### What to do
The expected output is exactly the lines below, starting at the line with "In Grid mode, we" and ending at the line with "### Redacting", both included; no other line belongs in it.
Given records section start
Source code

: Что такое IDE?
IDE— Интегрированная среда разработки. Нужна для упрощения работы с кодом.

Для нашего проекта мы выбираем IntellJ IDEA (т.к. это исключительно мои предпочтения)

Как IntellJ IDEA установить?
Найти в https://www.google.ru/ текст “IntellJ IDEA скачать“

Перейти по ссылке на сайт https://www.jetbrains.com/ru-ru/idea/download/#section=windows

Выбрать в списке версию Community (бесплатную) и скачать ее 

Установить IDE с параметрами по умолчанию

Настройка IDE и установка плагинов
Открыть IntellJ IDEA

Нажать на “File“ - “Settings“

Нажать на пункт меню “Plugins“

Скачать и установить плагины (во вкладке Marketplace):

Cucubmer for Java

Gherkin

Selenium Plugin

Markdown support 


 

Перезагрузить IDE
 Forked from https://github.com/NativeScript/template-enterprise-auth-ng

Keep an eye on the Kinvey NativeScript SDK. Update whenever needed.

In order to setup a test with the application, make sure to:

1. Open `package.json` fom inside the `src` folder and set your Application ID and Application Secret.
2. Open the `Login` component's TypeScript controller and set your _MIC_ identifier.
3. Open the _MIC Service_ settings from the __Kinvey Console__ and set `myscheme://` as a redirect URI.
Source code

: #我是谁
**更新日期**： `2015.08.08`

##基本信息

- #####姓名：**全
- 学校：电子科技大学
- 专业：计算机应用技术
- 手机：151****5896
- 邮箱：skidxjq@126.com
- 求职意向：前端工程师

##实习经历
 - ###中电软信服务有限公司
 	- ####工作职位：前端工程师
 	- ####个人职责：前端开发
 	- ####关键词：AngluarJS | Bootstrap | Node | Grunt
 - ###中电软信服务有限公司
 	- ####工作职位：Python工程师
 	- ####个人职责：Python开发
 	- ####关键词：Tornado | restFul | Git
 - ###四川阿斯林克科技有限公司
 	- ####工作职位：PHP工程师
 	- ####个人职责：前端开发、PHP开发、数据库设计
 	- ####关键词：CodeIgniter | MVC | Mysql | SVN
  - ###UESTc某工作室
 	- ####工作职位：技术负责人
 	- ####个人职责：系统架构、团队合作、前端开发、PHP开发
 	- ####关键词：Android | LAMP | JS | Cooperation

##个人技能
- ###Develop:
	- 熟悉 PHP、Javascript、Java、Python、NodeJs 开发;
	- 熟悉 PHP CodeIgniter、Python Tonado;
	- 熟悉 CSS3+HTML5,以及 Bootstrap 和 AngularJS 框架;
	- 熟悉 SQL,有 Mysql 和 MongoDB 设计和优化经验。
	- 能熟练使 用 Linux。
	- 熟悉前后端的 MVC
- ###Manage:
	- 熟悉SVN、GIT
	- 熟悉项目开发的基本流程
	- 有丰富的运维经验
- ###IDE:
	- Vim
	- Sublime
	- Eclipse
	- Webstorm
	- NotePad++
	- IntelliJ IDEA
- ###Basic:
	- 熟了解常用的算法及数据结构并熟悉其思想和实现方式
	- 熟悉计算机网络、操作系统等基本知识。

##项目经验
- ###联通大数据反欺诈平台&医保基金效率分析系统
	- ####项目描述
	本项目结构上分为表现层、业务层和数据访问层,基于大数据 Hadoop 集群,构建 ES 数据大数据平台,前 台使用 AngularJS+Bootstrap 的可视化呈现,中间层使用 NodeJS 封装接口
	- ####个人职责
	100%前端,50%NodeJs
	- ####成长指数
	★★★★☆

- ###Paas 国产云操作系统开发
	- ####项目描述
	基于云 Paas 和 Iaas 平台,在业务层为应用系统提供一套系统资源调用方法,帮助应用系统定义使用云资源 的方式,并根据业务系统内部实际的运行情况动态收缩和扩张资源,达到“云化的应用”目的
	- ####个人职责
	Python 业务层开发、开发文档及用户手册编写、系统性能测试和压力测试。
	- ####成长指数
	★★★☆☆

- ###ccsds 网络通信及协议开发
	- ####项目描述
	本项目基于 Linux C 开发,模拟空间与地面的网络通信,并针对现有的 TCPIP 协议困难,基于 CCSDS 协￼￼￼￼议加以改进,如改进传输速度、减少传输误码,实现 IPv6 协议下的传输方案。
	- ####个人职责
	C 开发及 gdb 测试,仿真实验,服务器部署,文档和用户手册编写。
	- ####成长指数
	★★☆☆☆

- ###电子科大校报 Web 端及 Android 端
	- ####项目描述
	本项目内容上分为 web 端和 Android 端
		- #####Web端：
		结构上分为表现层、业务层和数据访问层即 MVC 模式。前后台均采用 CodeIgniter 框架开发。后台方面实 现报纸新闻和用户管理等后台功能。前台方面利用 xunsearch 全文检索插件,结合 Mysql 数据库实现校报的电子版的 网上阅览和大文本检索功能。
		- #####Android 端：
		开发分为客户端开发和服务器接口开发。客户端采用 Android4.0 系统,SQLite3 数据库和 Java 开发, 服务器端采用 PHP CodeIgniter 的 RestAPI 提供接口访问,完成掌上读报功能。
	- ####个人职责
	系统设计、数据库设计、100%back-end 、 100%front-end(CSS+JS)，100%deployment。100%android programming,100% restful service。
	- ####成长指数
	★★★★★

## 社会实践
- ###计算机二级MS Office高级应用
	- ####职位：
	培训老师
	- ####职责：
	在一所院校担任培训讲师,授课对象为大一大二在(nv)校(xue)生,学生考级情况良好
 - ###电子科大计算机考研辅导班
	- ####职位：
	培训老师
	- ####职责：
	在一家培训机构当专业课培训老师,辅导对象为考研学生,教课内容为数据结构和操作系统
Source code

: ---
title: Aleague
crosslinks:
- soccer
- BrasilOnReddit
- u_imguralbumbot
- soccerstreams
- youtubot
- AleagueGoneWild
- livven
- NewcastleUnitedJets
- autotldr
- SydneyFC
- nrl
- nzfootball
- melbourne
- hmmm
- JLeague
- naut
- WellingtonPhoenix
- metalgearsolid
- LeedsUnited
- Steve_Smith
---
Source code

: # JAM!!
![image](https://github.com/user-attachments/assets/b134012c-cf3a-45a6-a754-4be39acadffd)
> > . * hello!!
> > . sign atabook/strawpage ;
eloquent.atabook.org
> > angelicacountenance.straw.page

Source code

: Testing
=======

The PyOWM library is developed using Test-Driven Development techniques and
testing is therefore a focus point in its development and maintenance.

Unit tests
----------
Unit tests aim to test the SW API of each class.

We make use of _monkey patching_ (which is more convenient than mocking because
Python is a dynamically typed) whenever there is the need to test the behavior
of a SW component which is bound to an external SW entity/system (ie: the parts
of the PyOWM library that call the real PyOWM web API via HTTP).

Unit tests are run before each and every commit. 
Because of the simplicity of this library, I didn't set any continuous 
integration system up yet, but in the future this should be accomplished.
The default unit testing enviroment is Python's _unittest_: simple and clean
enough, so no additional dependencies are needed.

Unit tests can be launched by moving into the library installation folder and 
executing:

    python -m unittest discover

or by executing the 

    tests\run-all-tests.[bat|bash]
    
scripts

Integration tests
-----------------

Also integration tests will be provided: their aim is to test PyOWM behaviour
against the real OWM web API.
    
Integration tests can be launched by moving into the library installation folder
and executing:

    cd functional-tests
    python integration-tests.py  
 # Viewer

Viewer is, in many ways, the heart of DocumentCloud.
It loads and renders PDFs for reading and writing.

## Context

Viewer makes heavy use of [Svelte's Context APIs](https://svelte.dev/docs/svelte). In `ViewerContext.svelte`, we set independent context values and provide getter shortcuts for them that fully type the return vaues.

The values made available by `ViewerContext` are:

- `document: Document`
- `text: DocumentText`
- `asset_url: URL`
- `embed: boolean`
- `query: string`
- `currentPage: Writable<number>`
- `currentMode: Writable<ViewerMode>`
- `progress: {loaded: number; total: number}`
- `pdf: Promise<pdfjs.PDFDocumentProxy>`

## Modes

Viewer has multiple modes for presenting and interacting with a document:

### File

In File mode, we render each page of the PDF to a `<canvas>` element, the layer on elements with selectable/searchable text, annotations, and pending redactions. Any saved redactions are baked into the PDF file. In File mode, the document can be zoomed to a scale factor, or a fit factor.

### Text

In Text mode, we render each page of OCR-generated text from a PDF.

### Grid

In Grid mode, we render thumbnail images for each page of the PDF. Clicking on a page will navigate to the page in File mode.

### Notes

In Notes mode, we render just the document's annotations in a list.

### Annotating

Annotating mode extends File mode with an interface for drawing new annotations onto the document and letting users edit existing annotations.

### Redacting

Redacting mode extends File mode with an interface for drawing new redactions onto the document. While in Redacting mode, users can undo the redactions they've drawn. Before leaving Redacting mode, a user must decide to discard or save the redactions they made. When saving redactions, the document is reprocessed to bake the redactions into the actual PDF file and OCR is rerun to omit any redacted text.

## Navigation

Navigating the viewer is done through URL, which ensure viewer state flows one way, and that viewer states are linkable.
Given records section end
### Written response
In Grid mode, we render thumbnail images for each page of the PDF. Clicking on a page will navigate to the page in File mode.

### Notes

In Notes mode, we render just the document's annotations in a list.

### Annotating

Annotating mode extends File mode with an interface for drawing new annotations onto the document and letting users edit existing annotations.

### Redacting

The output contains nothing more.